Following intense speculation, Supercars powerbrokers announced in June that the new-specification Ford Mustang and Chevrolet Camaro would make racing debuts in August 2022, instead of from the start of the year.
Courtney soon labelled that move “ridiculous” and compared it to “halfway through the season making NRL boys all of a sudden having to play AFL”.
As of this morning, a 2023 start has been confirmed.
“It makes sense,” Courtney reacted, speaking with Speedcafe.com.
“I think there was other reasons why it was trying to be pushed through with the sale [of Supercars] and all that sort of stuff, whether it was commercial reasons and whatnot, that’s the only reason it would have been pursued.
“I think it’s good, I think with the whole COVID thing hanging around a lot longer and businesses still trying to recover and regroup and survive really, having such a big outlay at such an early point and then halfway through the season with the workloads on the boys would be pretty huge.

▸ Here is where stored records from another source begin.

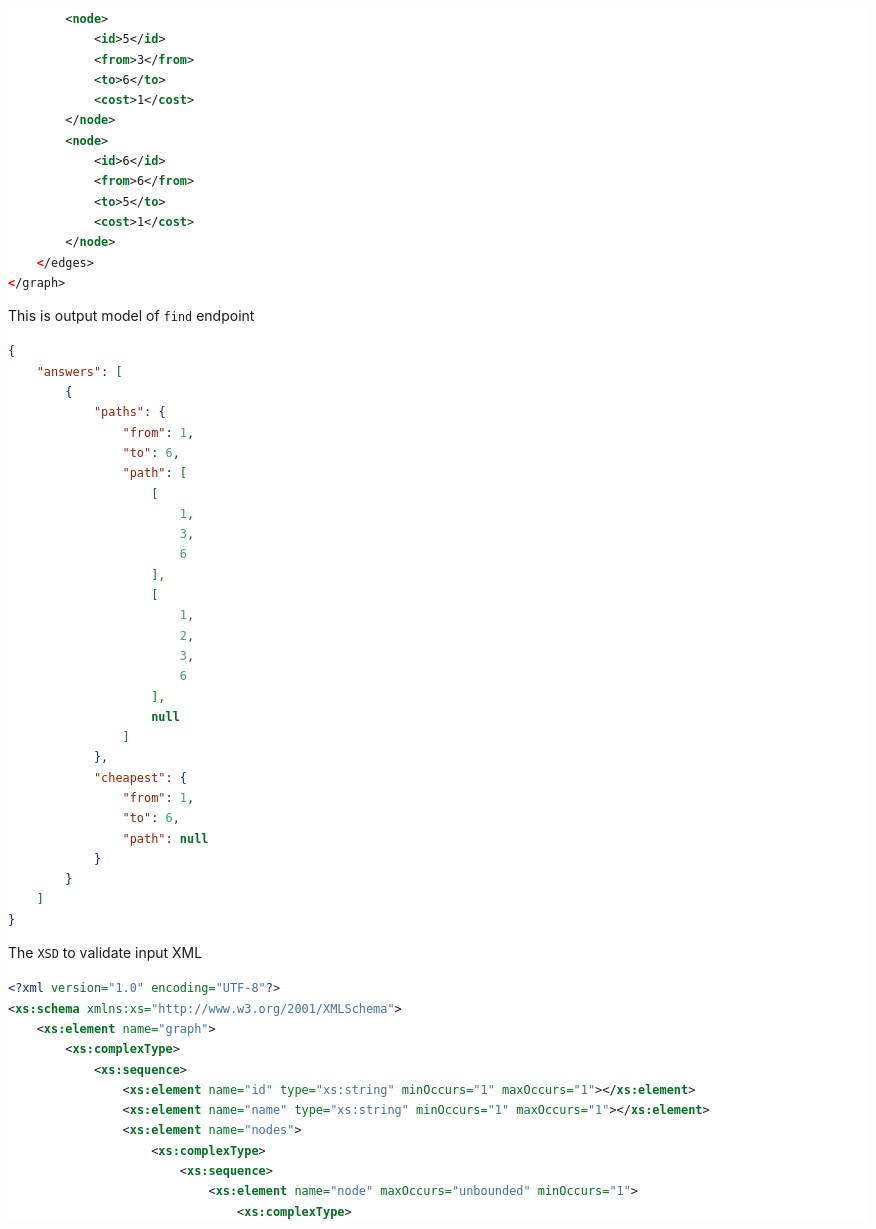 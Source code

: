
 ``` xml
        <node>
            <id>5</id>
            <from>3</from>
            <to>6</to>
            <cost>1</cost>
        </node>
        <node>
            <id>6</id>
            <from>6</from>
            <to>5</to>
            <cost>1</cost>
        </node>
    </edges>
</graph>
```

This is output model of `find` endpoint

```json
{
    "answers": [
        {
            "paths": {
                "from": 1,
                "to": 6,
                "path": [
                    [
                        1,
                        3,
                        6
                    ],
                    [
                        1,
                        2,
                        3,
                        6
                    ],
                    null
                ]
            },
            "cheapest": {
                "from": 1,
                "to": 6,
                "path": null
            }
        }
    ]
}
```

The `XSD` to validate input XML

```xsd
<?xml version="1.0" encoding="UTF-8"?>
<xs:schema xmlns:xs="http://www.w3.org/2001/XMLSchema">
    <xs:element name="graph">
        <xs:complexType>
            <xs:sequence>
                <xs:element name="id" type="xs:string" minOccurs="1" maxOccurs="1"></xs:element>
                <xs:element name="name" type="xs:string" minOccurs="1" maxOccurs="1"></xs:element>
                <xs:element name="nodes">
                    <xs:complexType>
                        <xs:sequence>
                            <xs:element name="node" maxOccurs="unbounded" minOccurs="1">
                                <xs:complexType>
```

“Ultimately common sense has prevailed and I think it’s good, we can now have a full proper season next year.
“The guy that wins the season next year, there’s no excuses – it’s not like ‘we were leading and then the car changed and it didn’t work for us’ and all that sort of stuff.
“It gives a lot more credit to next year’s championship with it being the same car the whole way through.”
Having signed a new multi-year deal with Tickford Racing just last week, Courtney is looking forward to being a part of the championship’s next technical revolution.
“I’ve been lucky enough to be part of quite a few of the generation changes,” he said.
“Like when first of all we went to the sequential gearbox, I was part of the thing at SBR [Stone Brothers Racing] at the time and we were all testing in a ride car and all sorts of stuff.
“It was a big wholesale change and then into all the model changes with BA [Falcon] into FG [Falcon] and then into Car of the Future and the Commodore transformation as well and now this one.
“It’s cool, it’s only a few of us that will be a part of from the H-pattern days to now. It’s been cool and it will be good to tick another one of those off.”
Courtney sits ninth in the 2021 Repco Supercars Championship, which will resume at the end of this month at Sydney Motorsport Park.